■ TASK BRIEF
From the records below, output exactly the lines running from the line containing "This results in" through the line containing "At this point, each", and no others.

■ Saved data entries
Content starts

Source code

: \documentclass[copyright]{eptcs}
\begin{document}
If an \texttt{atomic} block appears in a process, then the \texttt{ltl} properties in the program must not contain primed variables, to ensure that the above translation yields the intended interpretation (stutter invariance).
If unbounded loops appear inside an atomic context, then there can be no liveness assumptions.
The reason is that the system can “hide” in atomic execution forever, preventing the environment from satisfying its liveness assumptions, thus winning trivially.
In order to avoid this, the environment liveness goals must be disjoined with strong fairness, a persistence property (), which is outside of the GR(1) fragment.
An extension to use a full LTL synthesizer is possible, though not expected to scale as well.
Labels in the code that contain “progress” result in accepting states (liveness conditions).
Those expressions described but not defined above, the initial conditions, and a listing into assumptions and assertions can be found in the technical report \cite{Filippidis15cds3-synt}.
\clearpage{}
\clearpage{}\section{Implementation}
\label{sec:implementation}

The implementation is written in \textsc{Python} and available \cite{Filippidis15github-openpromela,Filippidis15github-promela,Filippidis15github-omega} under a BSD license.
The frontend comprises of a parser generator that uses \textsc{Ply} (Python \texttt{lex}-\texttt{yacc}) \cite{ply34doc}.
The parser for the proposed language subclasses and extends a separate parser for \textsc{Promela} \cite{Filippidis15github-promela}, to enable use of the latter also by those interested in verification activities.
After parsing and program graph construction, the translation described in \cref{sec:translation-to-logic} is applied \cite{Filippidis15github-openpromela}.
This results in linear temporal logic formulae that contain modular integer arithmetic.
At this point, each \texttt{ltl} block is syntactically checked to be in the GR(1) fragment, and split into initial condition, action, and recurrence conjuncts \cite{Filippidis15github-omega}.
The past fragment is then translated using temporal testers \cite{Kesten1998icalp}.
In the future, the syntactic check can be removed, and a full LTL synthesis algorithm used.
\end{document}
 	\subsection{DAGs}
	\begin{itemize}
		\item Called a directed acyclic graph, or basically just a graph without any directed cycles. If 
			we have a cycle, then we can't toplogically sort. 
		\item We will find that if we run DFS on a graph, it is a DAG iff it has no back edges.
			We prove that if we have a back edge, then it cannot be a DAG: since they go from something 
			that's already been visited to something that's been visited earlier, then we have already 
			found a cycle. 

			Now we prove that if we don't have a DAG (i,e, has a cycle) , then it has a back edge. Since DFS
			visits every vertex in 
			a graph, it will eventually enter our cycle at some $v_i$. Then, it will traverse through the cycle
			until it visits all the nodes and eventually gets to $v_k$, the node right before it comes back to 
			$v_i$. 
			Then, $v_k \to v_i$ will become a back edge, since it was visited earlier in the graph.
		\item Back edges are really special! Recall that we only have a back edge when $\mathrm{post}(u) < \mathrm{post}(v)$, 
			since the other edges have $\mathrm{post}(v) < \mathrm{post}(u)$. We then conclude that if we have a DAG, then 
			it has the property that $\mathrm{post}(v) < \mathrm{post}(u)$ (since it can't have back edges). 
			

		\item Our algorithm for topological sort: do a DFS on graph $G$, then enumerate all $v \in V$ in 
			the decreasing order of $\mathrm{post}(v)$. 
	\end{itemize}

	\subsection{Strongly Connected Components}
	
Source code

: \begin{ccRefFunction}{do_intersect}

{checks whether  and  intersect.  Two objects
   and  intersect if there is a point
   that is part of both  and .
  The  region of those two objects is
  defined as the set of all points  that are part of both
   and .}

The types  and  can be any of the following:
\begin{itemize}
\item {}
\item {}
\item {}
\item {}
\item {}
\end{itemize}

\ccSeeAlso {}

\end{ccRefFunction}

Content ends

■ TASK RESULT
This results in linear temporal logic formulae that contain modular integer arithmetic.
At this point, each \texttt{ltl} block is syntactically checked to be in the GR(1) fragment, and split into initial condition, action, and recurrence conjuncts \cite{Filippidis15github-omega}.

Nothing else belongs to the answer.